Daytripper by Fábio Moon and Gabriel Bá

daytripper-by-fabio-moon-and-gabriel-ba Title: Daytripper
Author: Fábio Moon and Gabriel Bá
Publisher: Vertigo
ISBN: 978-1401229696
Genre: Graphic Novels
Pages: 256
Source: Personal Copy
Rating: 5/5

There are graphic novels that are those which you read and forget after a couple of months, till you go back to them. Then there are those which you read and you don’t need going back to them – because they never left you. “Daytripper” by Fábio Moon and Gabriel Bá is one such graphic novel. I could go on, and praise it eloquent but that’s not the point of this review (well it is to some extent). The point is that very few novels or graphic novels change you or move you and this is one of them.

“Daytripper” is one of those graphic novels that could have gotten preachy but did not. It could have also gotten sentimental and quite overwhelming but it does not. It is tender and brutal at the same time – and doesn’t lose the overall plot. Maybe because it hits home so bad and so hard that you also want to just take off – for a month or two and ask yourself this one basic, simple and haunting question: How do you plan to spend the rest of your days?

This question is the essence of this book – well at least, according to me.

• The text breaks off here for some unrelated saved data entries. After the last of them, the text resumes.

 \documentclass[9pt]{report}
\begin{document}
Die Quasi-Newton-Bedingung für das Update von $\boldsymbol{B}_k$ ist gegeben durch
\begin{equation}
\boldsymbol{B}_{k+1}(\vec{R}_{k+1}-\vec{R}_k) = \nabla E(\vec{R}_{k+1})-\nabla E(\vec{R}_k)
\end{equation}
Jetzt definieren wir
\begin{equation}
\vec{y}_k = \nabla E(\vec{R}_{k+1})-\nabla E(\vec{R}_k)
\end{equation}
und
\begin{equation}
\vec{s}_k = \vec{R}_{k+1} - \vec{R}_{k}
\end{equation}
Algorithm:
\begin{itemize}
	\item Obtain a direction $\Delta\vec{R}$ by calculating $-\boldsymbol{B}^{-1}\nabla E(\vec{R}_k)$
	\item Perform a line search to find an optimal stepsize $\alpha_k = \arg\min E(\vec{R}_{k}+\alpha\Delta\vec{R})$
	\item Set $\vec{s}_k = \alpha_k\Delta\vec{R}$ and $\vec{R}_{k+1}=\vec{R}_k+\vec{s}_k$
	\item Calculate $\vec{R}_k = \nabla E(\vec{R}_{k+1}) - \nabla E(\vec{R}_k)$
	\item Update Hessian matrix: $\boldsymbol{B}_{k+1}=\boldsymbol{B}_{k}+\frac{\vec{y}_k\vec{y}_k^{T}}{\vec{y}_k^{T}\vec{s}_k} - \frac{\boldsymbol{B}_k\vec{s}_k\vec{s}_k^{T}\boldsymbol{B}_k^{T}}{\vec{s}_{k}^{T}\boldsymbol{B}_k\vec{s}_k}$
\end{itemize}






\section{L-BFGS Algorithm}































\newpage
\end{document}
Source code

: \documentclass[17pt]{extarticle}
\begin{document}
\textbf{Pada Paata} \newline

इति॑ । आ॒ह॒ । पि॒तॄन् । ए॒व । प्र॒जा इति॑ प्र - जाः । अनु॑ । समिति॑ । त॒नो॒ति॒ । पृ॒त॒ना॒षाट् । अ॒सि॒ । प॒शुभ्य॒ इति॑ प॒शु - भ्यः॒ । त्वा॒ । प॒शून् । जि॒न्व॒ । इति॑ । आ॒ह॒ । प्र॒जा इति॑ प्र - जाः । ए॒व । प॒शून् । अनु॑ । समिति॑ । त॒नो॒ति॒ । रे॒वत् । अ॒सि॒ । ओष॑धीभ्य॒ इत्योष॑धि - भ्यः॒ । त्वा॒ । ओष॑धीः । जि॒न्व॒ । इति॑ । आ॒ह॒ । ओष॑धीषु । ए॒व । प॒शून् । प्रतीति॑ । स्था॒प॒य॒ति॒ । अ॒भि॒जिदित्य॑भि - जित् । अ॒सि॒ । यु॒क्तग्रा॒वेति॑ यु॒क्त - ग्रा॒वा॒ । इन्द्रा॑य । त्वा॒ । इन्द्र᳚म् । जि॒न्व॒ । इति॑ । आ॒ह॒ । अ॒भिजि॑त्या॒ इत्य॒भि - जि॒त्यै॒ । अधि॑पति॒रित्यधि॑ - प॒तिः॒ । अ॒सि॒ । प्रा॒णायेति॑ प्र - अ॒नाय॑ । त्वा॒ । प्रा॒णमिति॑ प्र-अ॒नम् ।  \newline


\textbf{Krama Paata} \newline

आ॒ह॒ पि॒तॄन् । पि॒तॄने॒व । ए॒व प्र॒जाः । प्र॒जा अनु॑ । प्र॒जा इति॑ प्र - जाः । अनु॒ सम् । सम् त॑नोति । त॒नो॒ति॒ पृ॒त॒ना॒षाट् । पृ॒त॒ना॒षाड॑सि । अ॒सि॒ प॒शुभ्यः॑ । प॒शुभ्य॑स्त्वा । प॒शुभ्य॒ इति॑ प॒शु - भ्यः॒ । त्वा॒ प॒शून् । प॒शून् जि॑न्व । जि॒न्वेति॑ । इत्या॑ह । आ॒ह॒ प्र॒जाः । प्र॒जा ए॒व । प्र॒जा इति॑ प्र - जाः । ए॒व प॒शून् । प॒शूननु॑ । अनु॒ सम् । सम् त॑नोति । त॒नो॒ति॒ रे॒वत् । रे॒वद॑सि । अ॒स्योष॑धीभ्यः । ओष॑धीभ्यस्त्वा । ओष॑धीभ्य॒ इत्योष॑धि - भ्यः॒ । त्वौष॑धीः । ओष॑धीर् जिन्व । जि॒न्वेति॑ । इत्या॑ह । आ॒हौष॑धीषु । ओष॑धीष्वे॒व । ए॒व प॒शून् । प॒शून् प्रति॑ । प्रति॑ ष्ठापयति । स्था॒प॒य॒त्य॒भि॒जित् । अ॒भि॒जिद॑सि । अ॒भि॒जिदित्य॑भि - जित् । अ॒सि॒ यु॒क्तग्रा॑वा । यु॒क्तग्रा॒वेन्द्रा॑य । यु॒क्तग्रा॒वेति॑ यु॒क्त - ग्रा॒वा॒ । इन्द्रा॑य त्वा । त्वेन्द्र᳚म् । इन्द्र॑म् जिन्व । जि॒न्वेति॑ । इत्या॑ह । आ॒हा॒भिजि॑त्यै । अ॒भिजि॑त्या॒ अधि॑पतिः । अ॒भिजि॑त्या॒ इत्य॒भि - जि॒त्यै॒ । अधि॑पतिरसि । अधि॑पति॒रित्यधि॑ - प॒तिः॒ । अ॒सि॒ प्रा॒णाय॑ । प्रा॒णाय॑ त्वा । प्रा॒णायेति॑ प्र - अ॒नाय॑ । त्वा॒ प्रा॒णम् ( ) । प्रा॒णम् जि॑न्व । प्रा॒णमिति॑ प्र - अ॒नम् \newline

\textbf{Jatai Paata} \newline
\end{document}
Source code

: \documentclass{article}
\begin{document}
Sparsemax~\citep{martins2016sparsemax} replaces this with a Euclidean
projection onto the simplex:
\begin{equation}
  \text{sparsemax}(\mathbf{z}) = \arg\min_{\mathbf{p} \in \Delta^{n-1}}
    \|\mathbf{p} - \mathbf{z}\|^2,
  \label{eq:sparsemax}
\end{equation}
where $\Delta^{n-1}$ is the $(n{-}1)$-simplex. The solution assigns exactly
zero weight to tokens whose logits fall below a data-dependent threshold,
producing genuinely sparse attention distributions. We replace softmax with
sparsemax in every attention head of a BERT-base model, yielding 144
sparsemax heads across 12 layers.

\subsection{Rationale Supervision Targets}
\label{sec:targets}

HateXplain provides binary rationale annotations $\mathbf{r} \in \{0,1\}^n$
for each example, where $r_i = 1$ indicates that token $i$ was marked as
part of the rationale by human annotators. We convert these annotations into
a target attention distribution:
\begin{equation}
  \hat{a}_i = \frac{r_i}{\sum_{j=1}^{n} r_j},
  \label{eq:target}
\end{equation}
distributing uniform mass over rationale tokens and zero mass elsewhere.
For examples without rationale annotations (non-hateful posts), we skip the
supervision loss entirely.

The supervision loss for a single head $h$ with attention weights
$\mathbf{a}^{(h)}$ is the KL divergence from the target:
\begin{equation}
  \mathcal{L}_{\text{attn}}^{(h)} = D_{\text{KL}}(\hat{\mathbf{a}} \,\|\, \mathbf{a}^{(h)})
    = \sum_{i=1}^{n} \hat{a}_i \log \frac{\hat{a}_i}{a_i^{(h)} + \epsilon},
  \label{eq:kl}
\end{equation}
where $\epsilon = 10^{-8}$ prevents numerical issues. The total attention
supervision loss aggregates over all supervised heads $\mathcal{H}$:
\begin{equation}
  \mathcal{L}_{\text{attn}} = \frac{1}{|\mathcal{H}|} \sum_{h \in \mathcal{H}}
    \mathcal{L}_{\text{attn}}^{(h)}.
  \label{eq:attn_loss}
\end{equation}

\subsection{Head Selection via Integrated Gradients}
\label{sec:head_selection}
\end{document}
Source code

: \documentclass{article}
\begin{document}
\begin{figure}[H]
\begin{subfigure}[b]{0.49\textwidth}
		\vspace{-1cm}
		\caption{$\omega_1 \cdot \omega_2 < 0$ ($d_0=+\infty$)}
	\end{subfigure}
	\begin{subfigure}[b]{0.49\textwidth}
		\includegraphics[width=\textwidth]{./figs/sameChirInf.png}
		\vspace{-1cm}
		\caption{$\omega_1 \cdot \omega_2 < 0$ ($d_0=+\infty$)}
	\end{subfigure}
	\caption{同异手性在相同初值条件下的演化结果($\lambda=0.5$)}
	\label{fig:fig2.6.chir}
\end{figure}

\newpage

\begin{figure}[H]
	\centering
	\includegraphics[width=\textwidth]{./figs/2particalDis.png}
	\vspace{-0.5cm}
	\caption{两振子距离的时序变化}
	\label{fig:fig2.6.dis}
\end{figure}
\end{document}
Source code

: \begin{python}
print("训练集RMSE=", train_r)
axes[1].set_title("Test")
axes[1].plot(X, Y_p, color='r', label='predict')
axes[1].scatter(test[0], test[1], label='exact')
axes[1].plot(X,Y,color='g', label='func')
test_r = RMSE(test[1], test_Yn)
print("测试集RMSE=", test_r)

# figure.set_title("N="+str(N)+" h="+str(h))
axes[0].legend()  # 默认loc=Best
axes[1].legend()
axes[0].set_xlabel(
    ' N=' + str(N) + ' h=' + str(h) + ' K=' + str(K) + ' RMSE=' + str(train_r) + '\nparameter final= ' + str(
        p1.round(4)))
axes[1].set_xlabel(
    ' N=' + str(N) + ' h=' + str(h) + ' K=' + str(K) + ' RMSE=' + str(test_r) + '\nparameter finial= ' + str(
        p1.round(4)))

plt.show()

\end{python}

The book tells the story of Brás de Oliva Domingos and does so in a fractured, disjointed fashion. Time bends, narratives are scattered, nothing is what it seems and we meet Brás at various major events of his life – we meet him first when he is thirty-two and going to see his father, a famous novelist receive a lifetime achievement award. We then meet him when he is twenty-one and seeking the world. We encounter him when he is eleven and then at forty something and then at seventy six – you get the drift I suppose. I must also add here that the protagonist is an obituary writer. The obits, his life, and different times that the reader is exposed to or given a peek into are brilliantly conjured and written.

What is this book about you might ask? It is a book of missed opportunities, of second chances, of life taking its own course and you having no control over it – that’s what it is about. The Brazilian twins have done a fantastic job of storytelling and pushing the story forward, and connecting all pieces, which is imperative in a graphic novel of such magnitude. I love this book beyond love I think. It encompasses every emotion – love, friendship, envy, gratitude, heartbreak, loss and above all to look inside you and actually figure out what is it all about after all.

“Daytripper” is one of those graphic novels that make you sit back and question all of it – at least in my case and that is what a good book should do. I would strongly urge everyone to go out there, pick up this brilliant graphic novel, read it, be immersed, be overwhelmed and feel the irresistible need to go and discuss it with anyone else who has read it.